Rendered images with source text
◆ ◆ ◆ ◆

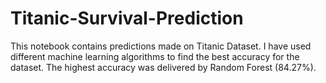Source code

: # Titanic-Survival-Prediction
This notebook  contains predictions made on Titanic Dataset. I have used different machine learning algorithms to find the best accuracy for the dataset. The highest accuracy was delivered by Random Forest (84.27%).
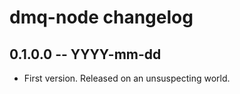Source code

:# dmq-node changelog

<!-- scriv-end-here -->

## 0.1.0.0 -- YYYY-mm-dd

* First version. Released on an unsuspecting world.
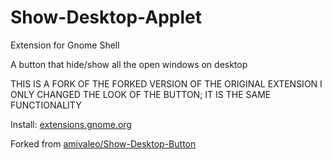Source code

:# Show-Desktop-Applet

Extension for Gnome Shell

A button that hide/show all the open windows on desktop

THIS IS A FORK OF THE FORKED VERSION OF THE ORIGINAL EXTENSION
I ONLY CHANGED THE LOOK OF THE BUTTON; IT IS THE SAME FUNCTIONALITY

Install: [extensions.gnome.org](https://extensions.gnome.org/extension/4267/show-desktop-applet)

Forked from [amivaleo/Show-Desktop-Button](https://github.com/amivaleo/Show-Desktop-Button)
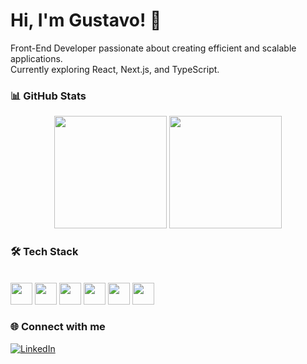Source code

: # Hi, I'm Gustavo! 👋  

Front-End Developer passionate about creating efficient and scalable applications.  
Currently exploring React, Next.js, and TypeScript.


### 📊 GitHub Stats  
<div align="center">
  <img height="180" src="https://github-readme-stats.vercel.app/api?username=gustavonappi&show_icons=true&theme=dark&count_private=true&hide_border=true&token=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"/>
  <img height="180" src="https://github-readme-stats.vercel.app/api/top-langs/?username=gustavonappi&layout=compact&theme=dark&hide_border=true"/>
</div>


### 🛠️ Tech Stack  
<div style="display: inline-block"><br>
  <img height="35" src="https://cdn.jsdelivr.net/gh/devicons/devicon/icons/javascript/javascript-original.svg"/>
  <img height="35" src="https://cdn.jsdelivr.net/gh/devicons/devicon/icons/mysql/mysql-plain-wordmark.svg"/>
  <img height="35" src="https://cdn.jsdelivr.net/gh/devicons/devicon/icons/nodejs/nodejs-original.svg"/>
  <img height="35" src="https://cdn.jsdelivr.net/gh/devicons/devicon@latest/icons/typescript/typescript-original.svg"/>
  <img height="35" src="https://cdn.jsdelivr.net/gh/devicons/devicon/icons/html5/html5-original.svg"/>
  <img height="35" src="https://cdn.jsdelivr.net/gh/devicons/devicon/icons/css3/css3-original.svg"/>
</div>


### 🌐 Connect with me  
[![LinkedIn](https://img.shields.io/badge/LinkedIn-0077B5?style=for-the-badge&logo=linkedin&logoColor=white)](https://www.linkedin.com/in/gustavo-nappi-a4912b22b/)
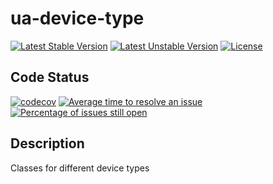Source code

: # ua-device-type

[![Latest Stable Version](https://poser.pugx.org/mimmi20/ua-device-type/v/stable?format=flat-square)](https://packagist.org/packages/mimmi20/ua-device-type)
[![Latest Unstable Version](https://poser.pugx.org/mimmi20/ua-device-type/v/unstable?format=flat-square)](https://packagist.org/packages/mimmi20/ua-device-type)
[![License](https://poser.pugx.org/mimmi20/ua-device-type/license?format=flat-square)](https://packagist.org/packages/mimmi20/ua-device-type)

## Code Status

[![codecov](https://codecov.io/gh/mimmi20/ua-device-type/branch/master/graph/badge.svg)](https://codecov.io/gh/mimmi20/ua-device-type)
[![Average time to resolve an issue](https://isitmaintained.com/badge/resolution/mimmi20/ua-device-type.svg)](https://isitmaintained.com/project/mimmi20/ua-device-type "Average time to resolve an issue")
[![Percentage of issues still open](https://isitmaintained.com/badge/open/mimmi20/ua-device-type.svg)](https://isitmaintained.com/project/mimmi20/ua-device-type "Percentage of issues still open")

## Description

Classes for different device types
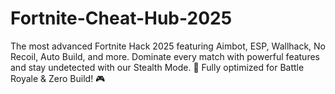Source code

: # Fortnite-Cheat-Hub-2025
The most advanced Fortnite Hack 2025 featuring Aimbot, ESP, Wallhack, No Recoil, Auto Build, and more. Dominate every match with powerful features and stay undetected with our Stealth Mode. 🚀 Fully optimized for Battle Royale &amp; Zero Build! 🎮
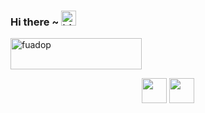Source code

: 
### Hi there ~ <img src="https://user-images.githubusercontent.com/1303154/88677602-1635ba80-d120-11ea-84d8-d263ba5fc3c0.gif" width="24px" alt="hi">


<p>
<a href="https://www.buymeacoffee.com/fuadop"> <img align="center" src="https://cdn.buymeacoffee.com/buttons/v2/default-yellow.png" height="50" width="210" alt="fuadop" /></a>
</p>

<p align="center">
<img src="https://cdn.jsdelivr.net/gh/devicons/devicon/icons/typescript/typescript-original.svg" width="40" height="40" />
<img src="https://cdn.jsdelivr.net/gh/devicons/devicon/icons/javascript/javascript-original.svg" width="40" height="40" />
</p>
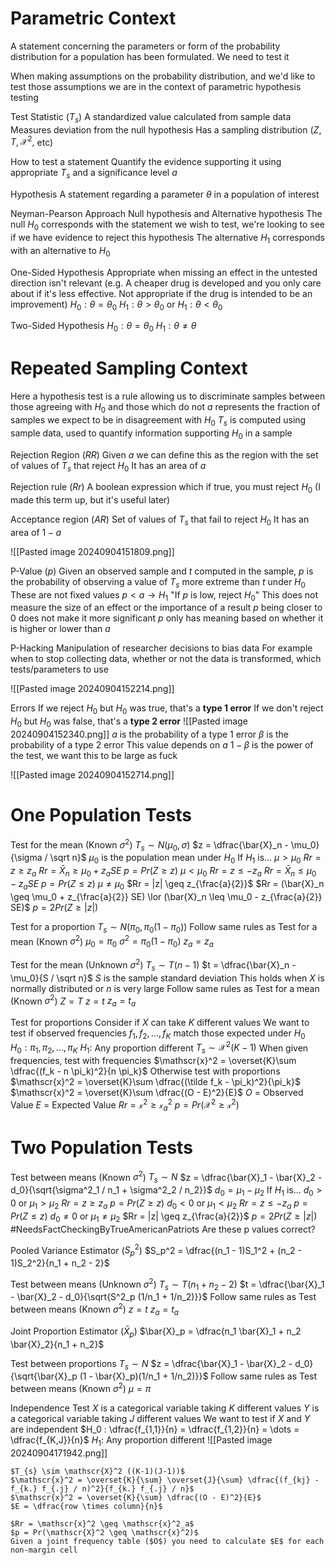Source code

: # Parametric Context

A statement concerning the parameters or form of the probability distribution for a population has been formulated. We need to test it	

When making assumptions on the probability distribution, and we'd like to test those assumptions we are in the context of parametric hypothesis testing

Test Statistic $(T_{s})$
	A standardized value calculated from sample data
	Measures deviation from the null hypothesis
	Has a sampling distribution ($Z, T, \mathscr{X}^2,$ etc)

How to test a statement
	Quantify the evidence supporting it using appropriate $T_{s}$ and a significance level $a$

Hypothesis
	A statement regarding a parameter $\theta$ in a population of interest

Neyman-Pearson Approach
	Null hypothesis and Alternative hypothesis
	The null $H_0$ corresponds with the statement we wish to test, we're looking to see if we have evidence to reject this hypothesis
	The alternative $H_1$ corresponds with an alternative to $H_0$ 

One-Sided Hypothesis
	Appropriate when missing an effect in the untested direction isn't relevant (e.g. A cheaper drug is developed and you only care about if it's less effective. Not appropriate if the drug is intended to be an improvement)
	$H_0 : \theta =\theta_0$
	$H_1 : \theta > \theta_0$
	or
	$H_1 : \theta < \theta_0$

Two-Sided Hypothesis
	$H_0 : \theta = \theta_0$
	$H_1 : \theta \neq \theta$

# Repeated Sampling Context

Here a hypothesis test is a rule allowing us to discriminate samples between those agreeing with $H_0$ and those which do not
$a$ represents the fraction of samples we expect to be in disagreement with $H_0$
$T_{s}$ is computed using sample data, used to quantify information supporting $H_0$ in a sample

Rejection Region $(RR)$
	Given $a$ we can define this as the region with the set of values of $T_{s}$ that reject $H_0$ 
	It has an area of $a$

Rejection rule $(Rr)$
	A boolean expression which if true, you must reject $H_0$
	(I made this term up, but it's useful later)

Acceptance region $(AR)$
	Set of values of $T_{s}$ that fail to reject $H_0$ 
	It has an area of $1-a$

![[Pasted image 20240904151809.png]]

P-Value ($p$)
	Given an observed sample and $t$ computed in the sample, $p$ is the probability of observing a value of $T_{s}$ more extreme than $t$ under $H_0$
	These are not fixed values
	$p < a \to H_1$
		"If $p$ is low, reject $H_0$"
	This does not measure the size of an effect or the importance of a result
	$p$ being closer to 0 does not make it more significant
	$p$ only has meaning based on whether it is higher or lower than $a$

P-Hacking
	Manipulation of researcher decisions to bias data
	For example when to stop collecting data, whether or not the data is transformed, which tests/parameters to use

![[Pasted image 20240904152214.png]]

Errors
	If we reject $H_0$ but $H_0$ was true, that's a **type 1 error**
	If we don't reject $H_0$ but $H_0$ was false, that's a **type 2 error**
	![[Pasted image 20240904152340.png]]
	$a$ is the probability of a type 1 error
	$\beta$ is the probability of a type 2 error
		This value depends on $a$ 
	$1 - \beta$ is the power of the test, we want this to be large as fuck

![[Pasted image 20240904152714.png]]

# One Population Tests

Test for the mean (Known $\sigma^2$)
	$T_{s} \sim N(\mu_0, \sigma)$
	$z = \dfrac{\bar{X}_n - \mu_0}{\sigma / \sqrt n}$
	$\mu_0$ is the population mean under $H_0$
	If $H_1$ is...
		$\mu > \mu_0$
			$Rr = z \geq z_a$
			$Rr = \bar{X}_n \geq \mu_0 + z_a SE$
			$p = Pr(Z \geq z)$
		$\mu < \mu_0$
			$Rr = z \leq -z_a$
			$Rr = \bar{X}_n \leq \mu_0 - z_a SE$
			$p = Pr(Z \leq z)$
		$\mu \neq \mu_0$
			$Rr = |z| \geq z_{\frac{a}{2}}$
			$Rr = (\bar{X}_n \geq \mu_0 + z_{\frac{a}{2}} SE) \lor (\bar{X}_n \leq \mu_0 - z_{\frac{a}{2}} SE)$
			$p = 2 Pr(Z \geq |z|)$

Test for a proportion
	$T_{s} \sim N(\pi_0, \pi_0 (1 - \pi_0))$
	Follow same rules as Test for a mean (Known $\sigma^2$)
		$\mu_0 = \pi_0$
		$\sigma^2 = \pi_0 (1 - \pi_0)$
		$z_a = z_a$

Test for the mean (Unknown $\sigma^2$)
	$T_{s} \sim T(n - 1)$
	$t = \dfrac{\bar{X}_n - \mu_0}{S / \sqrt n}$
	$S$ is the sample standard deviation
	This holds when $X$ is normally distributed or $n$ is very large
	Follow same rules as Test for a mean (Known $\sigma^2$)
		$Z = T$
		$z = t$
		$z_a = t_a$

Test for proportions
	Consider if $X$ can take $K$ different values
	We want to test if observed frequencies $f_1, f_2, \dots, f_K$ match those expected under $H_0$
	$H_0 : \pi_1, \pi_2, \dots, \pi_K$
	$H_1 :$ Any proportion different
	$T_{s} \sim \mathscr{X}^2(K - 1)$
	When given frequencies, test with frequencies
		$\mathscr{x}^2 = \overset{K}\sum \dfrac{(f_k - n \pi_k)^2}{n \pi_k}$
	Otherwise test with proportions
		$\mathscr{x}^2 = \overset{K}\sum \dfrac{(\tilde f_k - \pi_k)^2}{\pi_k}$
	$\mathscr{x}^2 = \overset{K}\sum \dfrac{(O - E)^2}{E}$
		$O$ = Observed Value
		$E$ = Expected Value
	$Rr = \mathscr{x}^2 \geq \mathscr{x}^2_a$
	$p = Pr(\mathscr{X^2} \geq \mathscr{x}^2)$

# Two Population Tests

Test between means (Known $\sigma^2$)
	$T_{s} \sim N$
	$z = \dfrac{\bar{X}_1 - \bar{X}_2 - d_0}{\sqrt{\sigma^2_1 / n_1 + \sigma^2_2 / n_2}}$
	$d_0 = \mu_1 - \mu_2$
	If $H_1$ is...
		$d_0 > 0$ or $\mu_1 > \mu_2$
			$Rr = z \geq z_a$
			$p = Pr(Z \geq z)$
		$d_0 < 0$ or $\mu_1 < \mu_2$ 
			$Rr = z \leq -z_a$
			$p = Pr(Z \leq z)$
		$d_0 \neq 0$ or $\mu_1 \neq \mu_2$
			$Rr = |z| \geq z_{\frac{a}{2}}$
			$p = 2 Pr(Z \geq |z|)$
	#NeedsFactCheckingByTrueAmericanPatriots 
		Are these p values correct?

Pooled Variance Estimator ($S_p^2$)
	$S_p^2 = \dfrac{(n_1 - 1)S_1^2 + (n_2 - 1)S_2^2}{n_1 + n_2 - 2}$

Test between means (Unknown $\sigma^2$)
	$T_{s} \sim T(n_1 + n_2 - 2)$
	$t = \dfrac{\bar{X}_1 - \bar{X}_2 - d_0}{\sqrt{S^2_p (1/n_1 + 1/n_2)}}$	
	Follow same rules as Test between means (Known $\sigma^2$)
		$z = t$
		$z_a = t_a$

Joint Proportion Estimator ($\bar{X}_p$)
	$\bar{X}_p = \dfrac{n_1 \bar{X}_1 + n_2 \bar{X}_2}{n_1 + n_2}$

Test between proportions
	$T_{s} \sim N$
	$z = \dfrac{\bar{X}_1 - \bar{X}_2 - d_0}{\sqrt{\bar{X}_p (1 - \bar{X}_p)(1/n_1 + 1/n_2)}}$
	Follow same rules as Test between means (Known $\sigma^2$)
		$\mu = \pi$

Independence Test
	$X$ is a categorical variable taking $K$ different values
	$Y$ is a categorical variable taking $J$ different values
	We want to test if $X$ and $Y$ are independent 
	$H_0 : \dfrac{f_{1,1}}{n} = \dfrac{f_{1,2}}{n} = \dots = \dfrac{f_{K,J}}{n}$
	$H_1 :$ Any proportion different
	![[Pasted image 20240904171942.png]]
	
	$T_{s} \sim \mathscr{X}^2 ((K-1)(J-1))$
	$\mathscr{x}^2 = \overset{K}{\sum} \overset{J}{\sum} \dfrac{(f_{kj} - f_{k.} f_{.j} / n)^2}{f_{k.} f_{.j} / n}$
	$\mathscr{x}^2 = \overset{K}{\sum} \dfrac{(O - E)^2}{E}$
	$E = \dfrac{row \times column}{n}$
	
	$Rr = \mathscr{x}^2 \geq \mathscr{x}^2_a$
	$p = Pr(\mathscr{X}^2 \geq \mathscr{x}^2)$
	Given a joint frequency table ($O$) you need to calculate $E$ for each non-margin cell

◆ ◆ ◆ ◆

■ Directions for this task:
Wherever a line in the data above holds "means", copy that line.

■ Response for this exercise:
Test between means (Known $\sigma^2$)
Test between means (Unknown $\sigma^2$)
	Follow same rules as Test between means (Known $\sigma^2$)
	Follow same rules as Test between means (Known $\sigma^2$)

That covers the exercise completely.